Work item »
Pick out every line in the data below that holds "nulos".

[Data under study — start]

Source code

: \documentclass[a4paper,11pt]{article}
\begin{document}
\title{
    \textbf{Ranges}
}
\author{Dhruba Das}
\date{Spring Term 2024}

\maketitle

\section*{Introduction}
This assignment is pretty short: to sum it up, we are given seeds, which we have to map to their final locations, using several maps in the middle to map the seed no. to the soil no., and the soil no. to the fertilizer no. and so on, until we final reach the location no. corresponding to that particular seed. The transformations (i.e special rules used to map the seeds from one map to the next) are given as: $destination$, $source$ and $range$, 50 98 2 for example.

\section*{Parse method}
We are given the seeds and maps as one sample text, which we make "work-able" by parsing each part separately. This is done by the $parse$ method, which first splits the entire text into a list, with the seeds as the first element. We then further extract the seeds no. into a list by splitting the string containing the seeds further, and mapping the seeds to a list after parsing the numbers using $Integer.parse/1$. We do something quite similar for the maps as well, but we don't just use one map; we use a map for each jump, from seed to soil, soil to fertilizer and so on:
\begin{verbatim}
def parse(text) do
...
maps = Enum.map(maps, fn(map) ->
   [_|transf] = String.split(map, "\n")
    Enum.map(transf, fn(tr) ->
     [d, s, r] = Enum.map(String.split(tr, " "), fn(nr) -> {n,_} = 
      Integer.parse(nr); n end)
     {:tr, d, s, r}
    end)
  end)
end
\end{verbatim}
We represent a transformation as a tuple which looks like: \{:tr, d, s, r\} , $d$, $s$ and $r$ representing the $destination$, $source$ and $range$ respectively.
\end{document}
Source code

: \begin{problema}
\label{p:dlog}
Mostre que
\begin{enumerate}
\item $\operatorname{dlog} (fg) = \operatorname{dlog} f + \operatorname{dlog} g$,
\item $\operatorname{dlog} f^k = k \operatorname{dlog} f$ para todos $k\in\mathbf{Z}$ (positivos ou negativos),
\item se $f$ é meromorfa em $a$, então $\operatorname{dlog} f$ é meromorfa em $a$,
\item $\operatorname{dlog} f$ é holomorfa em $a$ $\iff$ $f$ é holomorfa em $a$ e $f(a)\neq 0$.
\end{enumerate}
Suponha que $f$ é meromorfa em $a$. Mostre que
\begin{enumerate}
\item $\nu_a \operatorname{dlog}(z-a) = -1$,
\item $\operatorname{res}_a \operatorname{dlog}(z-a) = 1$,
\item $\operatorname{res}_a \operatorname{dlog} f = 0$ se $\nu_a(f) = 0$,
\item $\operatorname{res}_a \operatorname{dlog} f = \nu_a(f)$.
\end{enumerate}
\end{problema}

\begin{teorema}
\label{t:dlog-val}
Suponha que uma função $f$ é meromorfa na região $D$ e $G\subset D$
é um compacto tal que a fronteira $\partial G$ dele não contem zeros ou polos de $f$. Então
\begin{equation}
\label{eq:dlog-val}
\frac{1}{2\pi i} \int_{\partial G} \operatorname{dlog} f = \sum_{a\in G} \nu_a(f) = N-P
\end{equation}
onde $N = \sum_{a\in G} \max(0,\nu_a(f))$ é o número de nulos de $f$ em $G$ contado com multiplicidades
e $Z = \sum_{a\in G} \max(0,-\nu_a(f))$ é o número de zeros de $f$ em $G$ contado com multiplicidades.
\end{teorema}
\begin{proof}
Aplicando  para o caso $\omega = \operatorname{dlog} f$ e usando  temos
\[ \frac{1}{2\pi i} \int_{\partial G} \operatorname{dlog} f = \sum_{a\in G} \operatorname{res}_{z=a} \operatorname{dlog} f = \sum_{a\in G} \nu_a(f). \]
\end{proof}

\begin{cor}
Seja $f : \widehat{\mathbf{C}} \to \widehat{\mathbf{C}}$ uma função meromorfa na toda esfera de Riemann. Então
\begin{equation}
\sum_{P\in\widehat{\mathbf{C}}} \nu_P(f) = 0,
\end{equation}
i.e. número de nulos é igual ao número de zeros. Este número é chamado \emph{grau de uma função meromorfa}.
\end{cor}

[Data under study — finish]

Output of the task »
onde $N = \sum_{a\in G} \max(0,\nu_a(f))$ é o número de nulos de $f$ em $G$ contado com multiplicidades
i.e. número de nulos é igual ao número de zeros. Este número é chamado \emph{grau de uma função meromorfa}.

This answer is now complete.